Hiram Bloom v. Cornelius Richards
THURMAN, justice . . . . The English common law, so far as it is
reasonable in itself, suitable to the condition and business of our
people, and consistent with the letter and spirit of our Federal and
State Constitutions and statutes, has been and is followed by our
courts, and may be said to constitute a part of the common law of
Ohio. But wherever it has been found wanting in either of these
requisites, our courts have not hesitated to modify it to suit our
circumstances, or, if necessary, to wholly depart from it. Lessee of
Lindsley v. Coates.(1) 1 Ohio, 243; Ohio Code, 116.

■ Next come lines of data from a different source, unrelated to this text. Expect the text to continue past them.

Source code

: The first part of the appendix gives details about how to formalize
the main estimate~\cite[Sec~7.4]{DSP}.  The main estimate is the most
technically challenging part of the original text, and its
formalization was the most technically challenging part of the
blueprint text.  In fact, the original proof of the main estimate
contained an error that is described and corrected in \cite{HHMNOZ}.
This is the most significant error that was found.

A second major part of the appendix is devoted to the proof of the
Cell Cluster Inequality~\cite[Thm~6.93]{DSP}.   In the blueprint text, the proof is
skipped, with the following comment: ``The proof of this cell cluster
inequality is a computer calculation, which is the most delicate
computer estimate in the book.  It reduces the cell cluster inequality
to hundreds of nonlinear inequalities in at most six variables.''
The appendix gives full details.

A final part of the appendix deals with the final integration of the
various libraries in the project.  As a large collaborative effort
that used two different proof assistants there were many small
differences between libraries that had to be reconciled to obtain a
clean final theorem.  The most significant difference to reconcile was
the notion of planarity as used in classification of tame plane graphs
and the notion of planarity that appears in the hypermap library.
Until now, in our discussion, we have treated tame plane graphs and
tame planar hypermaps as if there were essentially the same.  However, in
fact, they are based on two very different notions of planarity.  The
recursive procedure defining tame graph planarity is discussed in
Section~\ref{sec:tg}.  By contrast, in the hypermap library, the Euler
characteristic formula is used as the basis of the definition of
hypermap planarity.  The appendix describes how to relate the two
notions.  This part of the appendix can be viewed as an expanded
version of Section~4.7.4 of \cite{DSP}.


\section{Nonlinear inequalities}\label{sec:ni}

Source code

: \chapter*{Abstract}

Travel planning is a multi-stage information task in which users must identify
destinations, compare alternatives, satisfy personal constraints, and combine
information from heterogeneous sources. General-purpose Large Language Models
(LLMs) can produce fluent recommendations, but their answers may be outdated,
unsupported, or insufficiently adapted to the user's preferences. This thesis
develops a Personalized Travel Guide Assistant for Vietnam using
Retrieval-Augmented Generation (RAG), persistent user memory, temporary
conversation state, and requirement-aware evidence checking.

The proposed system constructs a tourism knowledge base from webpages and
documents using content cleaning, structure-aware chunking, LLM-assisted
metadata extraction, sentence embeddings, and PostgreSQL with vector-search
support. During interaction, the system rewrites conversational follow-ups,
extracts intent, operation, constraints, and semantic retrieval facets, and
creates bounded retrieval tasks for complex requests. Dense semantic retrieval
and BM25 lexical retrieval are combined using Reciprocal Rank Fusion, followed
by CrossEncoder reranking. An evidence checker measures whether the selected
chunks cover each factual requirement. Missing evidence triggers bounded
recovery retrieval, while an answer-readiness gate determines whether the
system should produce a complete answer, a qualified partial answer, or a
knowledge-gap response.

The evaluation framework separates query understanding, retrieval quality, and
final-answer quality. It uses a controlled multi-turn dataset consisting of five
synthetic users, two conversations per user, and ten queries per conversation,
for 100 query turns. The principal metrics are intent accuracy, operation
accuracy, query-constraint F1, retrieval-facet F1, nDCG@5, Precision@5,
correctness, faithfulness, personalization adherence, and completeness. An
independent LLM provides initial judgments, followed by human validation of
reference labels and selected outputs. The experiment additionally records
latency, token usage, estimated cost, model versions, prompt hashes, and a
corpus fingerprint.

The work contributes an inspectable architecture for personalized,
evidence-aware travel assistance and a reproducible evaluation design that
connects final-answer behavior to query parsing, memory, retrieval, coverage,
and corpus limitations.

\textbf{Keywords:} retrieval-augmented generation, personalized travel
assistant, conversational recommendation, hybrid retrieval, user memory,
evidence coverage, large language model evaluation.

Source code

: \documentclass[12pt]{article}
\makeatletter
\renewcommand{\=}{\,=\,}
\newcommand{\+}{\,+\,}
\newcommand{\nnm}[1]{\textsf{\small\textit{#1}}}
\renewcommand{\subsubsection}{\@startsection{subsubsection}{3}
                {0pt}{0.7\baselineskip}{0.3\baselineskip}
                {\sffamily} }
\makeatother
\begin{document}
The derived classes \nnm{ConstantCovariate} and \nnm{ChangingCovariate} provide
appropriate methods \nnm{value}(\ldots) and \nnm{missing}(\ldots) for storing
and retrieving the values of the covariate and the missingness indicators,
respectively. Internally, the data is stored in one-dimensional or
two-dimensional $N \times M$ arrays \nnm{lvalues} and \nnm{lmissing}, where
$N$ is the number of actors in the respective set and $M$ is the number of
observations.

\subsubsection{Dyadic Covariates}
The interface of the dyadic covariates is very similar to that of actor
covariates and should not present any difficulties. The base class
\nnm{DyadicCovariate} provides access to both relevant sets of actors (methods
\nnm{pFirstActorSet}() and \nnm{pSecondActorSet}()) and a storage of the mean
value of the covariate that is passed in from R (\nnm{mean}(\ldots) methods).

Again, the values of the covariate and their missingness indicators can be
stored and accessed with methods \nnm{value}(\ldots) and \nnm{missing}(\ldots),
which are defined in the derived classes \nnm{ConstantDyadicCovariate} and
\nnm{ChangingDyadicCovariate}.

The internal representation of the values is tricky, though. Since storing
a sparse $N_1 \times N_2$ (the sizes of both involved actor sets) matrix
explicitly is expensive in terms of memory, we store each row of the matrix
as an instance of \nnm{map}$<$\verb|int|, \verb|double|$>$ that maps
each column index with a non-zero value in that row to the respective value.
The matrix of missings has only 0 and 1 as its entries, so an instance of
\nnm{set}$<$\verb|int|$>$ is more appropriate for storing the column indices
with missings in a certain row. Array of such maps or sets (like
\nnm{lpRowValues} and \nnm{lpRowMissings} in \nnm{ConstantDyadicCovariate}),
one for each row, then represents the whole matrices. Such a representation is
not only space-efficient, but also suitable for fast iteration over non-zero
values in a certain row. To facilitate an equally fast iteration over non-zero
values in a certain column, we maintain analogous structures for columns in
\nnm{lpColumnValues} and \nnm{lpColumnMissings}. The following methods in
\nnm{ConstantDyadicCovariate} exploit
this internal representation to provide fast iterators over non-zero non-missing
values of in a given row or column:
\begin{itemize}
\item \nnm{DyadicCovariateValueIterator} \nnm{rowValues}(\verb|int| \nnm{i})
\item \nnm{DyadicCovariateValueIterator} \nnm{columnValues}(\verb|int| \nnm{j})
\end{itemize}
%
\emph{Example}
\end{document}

Christianity, then, being a part of the common law of England , there
was some, though insufficient, foundation for the saying of Chief
Justice Best, above quoted.(2) But the Constitution of Ohio having
declared "that all men have a natural and indefeasible right to
worship Almighty God according to the dictates of conscience; that no
human authority can, in any case whatever, control or interfere with
the rights of conscience; that no An-shall be compelled to attend,
erect, or support any place of worship, or to maintain any ministry,
against his consent; and that no preference shall ever be given, by
law, to any religious society or mode of worship, and no religious
test shall be required as a qualification to any office of trust or
profit," it follows that neither Christianity, nor any other system of
religion, is a part of the law of this State. We sometimes hear it
said that all religions are tolerated in Ohio; but the expression is
not strictly accurate.(3) Much less accurate is it to say that one
religion is a part of our law and all others only tolerated. It is not
mere toleration that every individual has here in his belief or
disbelief. He reposes not upon the leniency of the government, or the
liberality of any class or sect of men, but upon his natural,
indefeasible rights of conscience, which, in the language of the
Constitution, are beyond the control or interference of any human
authority. We have no union of church. and state, nor has our
government ever been vested with authority to enforce any religious
observance, simply because it is religious.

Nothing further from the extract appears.